The most common symptoms associated with melanoma to look out for are new moles or freckles, or ones that have changed in appearance. As you know your skin best, yours are the most reliable pair of eyes when it comes to noticing any changes. It’s important to be mindful of all moles and freckles on your body and how they change and develop over time including:
- Color: You may notice a change in the color of moles or freckles. Black or two-tone moles are especially concerning.
- Raised moles or freckles: Where otherwise you would see these as being normally flat.
- Size: Freckles or moles that increase in size should be of concern. Those larger than a pencil eraser are most concerning.
- Bleeding or crusting: This could be a sign of an advanced skin cancer.
- A new mole or freckle: With prolonged sun damage it’s common for new moles or freckles to appear. You should keep a particularly close eye on these.
- Changes to the border of a mole or freckle: This includes crusting or irregular colors and textures that you would notice as abnormal.
- Itchy: This is not a normal sign of a healthy mole or freckle.
- Odd shape: If you once knew of a round mole that has changed to an oblong or square shape, then it’s worth getting it checked out.

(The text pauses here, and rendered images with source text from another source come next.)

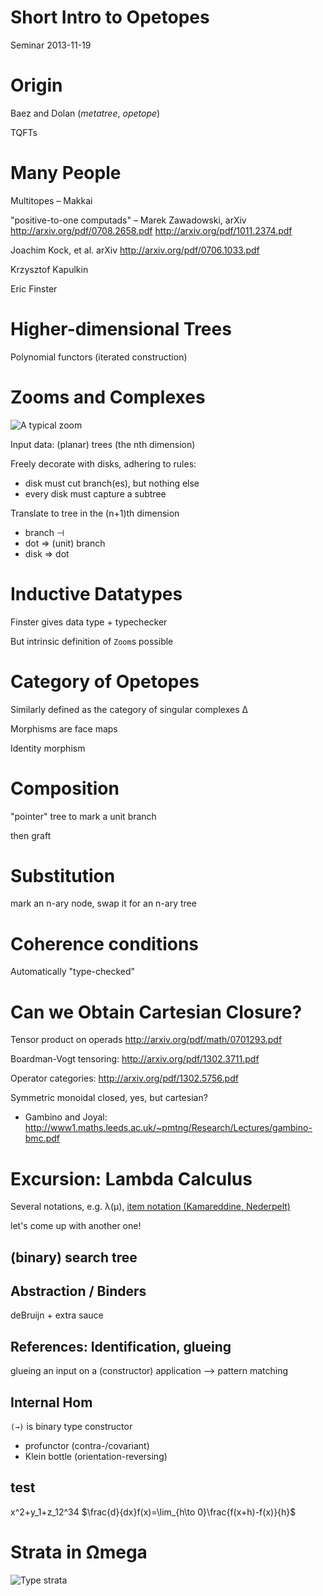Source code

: Short Intro to Opetopes
===============


Seminar 2013-11-19


Origin
======

Baez and Dolan (_metatree_, _opetope_)

TQFTs

Many People
===========



Multitopes – Makkai

"positive-to-one computads" – Marek Zawadowski, arXiv http://arxiv.org/pdf/0708.2658.pdf
http://arxiv.org/pdf/1011.2374.pdf

Joachim Kock, et al. arXiv http://arxiv.org/pdf/0706.1033.pdf


Krzysztof Kapulkin

Eric Finster

Higher-dimensional Trees
========================

Polynomial functors (iterated construction)



Zooms and Complexes
===================

![A typical zoom](https://rawgithub.com/ggreif/seminar-opetope/master/zoom.svg)

Input data: (planar) trees (the nth dimension)

Freely decorate with disks, adhering to rules:

 - disk must cut branch(es), but nothing else
 - every disk must capture a subtree

Translate to tree in the (n+1)th dimension

 - branch ⊣
 - dot ⇒ (unit) branch
 - disk ⇒ dot


Inductive Datatypes
===================

Finster gives data type + typechecker

But intrinsic definition of `Zoom`s possible


Category of Opetopes
====================

Similarly defined as the category of singular complexes ∆

Morphisms are face maps

Identity morphism

Composition
===========

"pointer" tree to mark a unit branch

then graft

Substitution
============

mark an n-ary node, swap it for an n-ary tree

Coherence conditions
====================

Automatically "type-checked"


Can we Obtain Cartesian Closure?
=================

Tensor product on operads http://arxiv.org/pdf/math/0701293.pdf

Boardman-Vogt tensoring: http://arxiv.org/pdf/1302.3711.pdf

Operator categories: http://arxiv.org/pdf/1302.5756.pdf

Symmetric monoidal closed, yes, but cartesian?

 - Gambino and Joyal: http://www1.maths.leeds.ac.uk/~pmtng/Research/Lectures/gambino-bmc.pdf

Excursion: Lambda Calculus
==========================

Several notations, e.g. λ(μ), [item notation (Kamareddine, Nederpelt)](http://citeseerx.ist.psu.edu/viewdoc/summary?doi=10.1.1.15.6554)

let's come up with another one!

## (binary) search tree

## Abstraction / Binders

deBruijn + extra sauce

## References: Identification, glueing

glueing an input on a (constructor) application --> pattern matching

## Internal Hom
`(→)` is binary type constructor
 - profunctor (contra-/covariant)
 - Klein bottle (orientation-reversing)


## test

<script type="text/javascript" src="http://www1.chapman.edu/~jipsen/mathml/ASCIIMathML.js"></script>

x^2+y_1+z_12^34
$\frac{d}{dx}f(x)=\lim_{h\to 0}\frac{f(x+h)-f(x)}{h}$

Strata in Ωmega
===============

![Type strata](http://omega.googlecode.com/svn/wiki/Kind-hierarchy.svg)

- Tender to touch: If a mole or freckle never bothered you, but now it’s sensitive to touch, it’s time to get it looked at.
If you notice any of these changes in your moles or freckles, then you should set up an appointment with a skin specialist as soon as you can. While melanoma accounts for less than 1% of all skin cancer cancers, it accounts for the majority of skin cancer deaths.
The best way to detect any sign of melanoma is to regularly check your skin, especially for any moles or freckles that have changed appearance. While it’s normal and common to have many moles or freckles, if they aren’t the same as what they used to be, then it’s important to have a skin doctor examine them.
A yearly skin check should be conducted by a trained professional who uses special machines, including mole scan imaging and high tech microscopes. If your doctor is concerned with any areas of skin, he or she will order a biopsy. When conducting a biopsy, a local anesthetic by way of a needle will be used to numb the area where the mole is. Your doctor will then remove a small slice of the mole or freckle and send it off to a laboratory for further investigation.
Research and technology are growing so rapidly in the area of skin cancer, that in the near future computerized detection could be used to diagnose skin cancer.